The Good First-rate photo quality; full set of manual exposure controls.
The Bad No optical zoom in movie capture; slippery body; spotty performance.
The Bottom Line Though it's certainly a good, inexpensive megazoom camera, some aspects of the Canon PowerShot SX110 IS fall a bit short of its predecessor.
Canon PowerShot SX110 IS
It's very easy to see the appeal of the 9-megapixel Canon PowerShot SX110 IS. It's a reasonably priced, relatively compact megazoom camera with features for casual and seasoned users alike. It also takes great photos for its class. However, as a replacement for the SX100 IS it's a disappointment: Canon didn't address any of the problems we raised with that model, and some aspects of performance even worsened.

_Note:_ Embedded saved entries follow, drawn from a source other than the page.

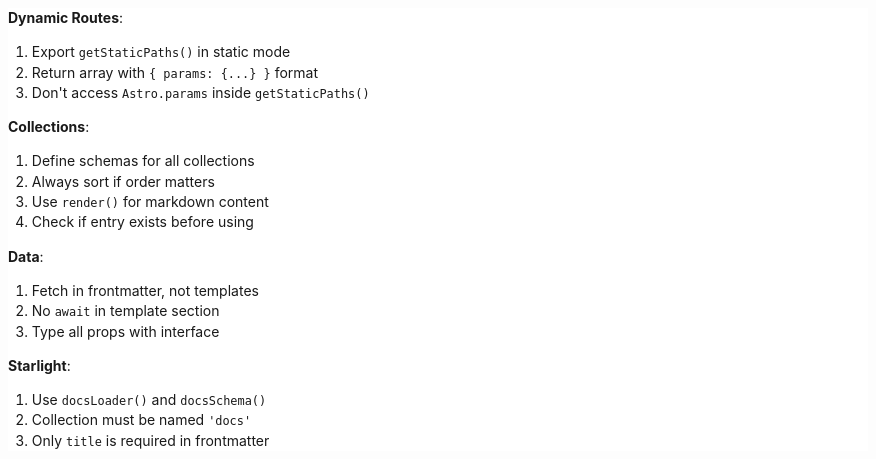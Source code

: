 **Dynamic Routes**:
1. Export `getStaticPaths()` in static mode
2. Return array with `{ params: {...} }` format
3. Don't access `Astro.params` inside `getStaticPaths()`

**Collections**:
1. Define schemas for all collections
2. Always sort if order matters
3. Use `render()` for markdown content
4. Check if entry exists before using

**Data**:
1. Fetch in frontmatter, not templates
2. No `await` in template section
3. Type all props with interface

**Starlight**:
1. Use `docsLoader()` and `docsSchema()`
2. Collection must be named `'docs'`
3. Only `title` is required in frontmatter
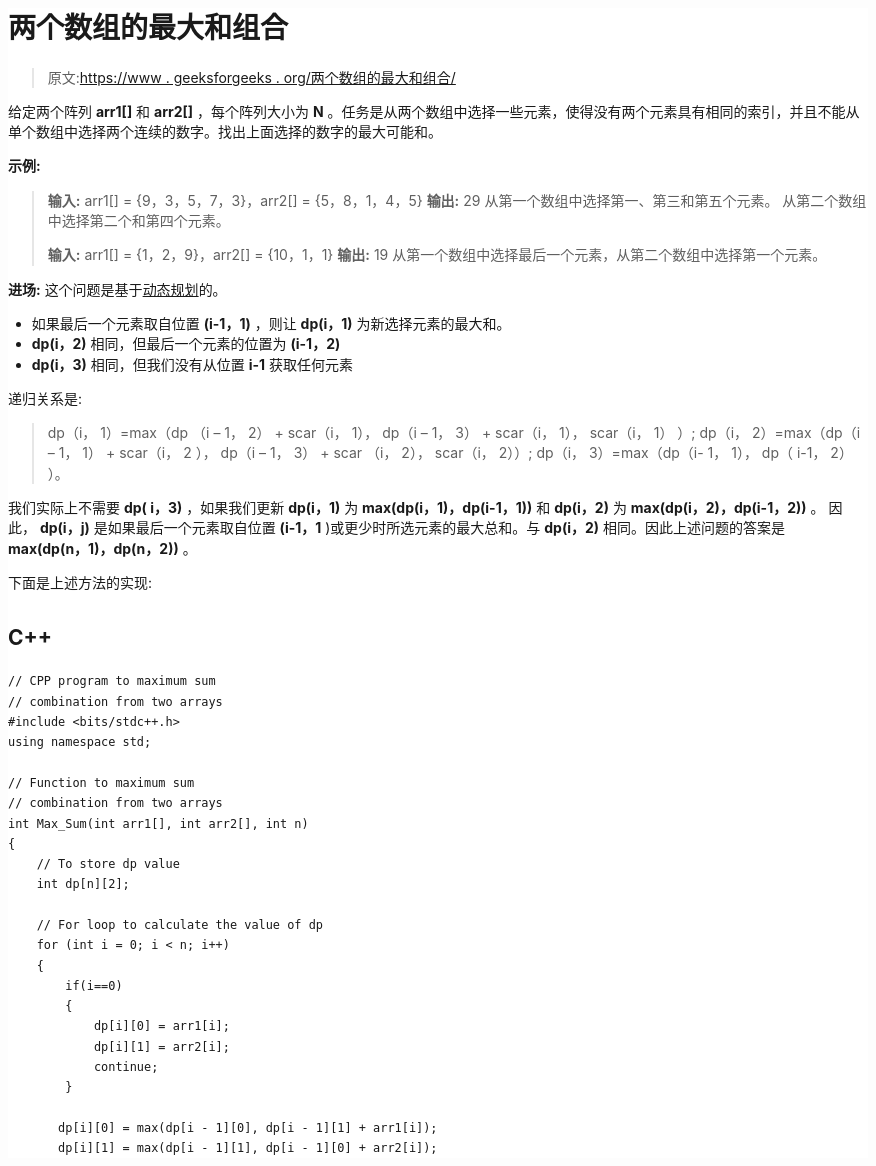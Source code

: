 # 两个数组的最大和组合

> 原文:[https://www . geeksforgeeks . org/两个数组的最大和组合/](https://www.geeksforgeeks.org/maximum-sum-combination-from-two-arrays/)

给定两个阵列 **arr1[]** 和 **arr2[]** ，每个阵列大小为 **N** 。任务是从两个数组中选择一些元素，使得没有两个元素具有相同的索引，并且不能从单个数组中选择两个连续的数字。找出上面选择的数字的最大可能和。

**示例:**

> **输入:** arr1[] = {9，3，5，7，3}，arr2[] = {5，8，1，4，5}
> **输出:** 29
> 从第一个数组中选择第一、第三和第五个元素。
> 从第二个数组中选择第二个和第四个元素。
> 
> **输入:** arr1[] = {1，2，9}，arr2[] = {10，1，1}
> **输出:** 19
> 从第一个数组中选择最后一个元素，从第二个数组中选择第一个元素。

**进场:**
这个问题是基于[动态规划](https://www.geeksforgeeks.org/dynamic-programming/)的。

*   如果最后一个元素取自位置 **(i-1，1)** ，则让 **dp(i，1)** 为新选择元素的最大和。
*   **dp(i，2)** 相同，但最后一个元素的位置为 **(i-1，2)**
*   **dp(i，3)** 相同，但我们没有从位置 **i-1** 获取任何元素

递归关系是:

> dp（i， 1）=max（dp （i – 1， 2） + scar（i， 1）， dp（i – 1， 3） + scar（i， 1）， scar（i， 1） ）;
> dp（i， 2）=max（dp（i – 1， 1） + scar（i， 2 ）， dp（i – 1， 3） + scar （i， 2）， scar（i， 2））;
> dp（i， 3）=max（dp（i- 1， 1）， dp（ i-1， 2） ）。

我们实际上不需要 **dp( i，3)** ，如果我们更新 **dp(i，1)** 为 **max(dp(i，1)，dp(i-1，1))** 和 **dp(i，2)** 为 **max(dp(i，2)，dp(i-1，2))** 。
因此， **dp(i，j)** 是如果最后一个元素取自位置 **(i-1，1** )或更少时所选元素的最大总和。与 **dp(i，2)** 相同。因此上述问题的答案是 **max(dp(n，1)，dp(n，2))** 。

下面是上述方法的实现:

## C++

```
// CPP program to maximum sum
// combination from two arrays
#include <bits/stdc++.h>
using namespace std;

// Function to maximum sum
// combination from two arrays
int Max_Sum(int arr1[], int arr2[], int n)
{
    // To store dp value
    int dp[n][2];

    // For loop to calculate the value of dp
    for (int i = 0; i < n; i++)
    {
        if(i==0)
        {
            dp[i][0] = arr1[i];
            dp[i][1] = arr2[i];
            continue;
        }

       dp[i][0] = max(dp[i - 1][0], dp[i - 1][1] + arr1[i]);
       dp[i][1] = max(dp[i - 1][1], dp[i - 1][0] + arr2[i]);
```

One of the SX110 IS's biggest lures is its compact size for a megazoom. It measures 4.4 inches wide by 2.8 inches high by 1.8 inches deep and weighs 10.4 ounces and will fit comfortably into a jacket pocket or uncomfortably in a jeans pocket. The optically stabilized 10x f2.8-4.3 36-360mm zoom lens is responsible for most of that weight. Though slightly smaller than the SX100 IS, the SX110 IS remains large enough that it should be easy to hold securely, but its grip is shallow and the body is slippery. Encased in plastic, the SX110 IS nevertheless feels quite solid and sturdy. A door on the bottom covers an SDHC card slot and battery compartment. Unlike most AA-powered megazooms that use four batteries, the SX110 IS is powered by only two, and battery life feels relatively short. You'll want to pick up some rechargeable NiMH batteries for sure.
With the screen now 0.5-inch larger than the SX100's at 3 inches, the PictBridge, face detection, and display and menu buttons once below the LCD have been shuffled a bit. Face detection, display, and menu buttons join the dedicated exposure compensation button above and below the navigational scroll wheel instead of below the LCD. This actually works better since it puts everything under your thumb. The wheel surrounds a Func button and has top, bottom, left, and right pressure points for ISO sensitivity, focus (manual and macro), flash, and drive mode; unfortunately, it retains its all-too-easy-to-change-settings responsiveness. The PictBridge button is now relegated to the far left corner above the screen, while a playback button sits between the right side of the LCD and the slight indent of a thumb rest.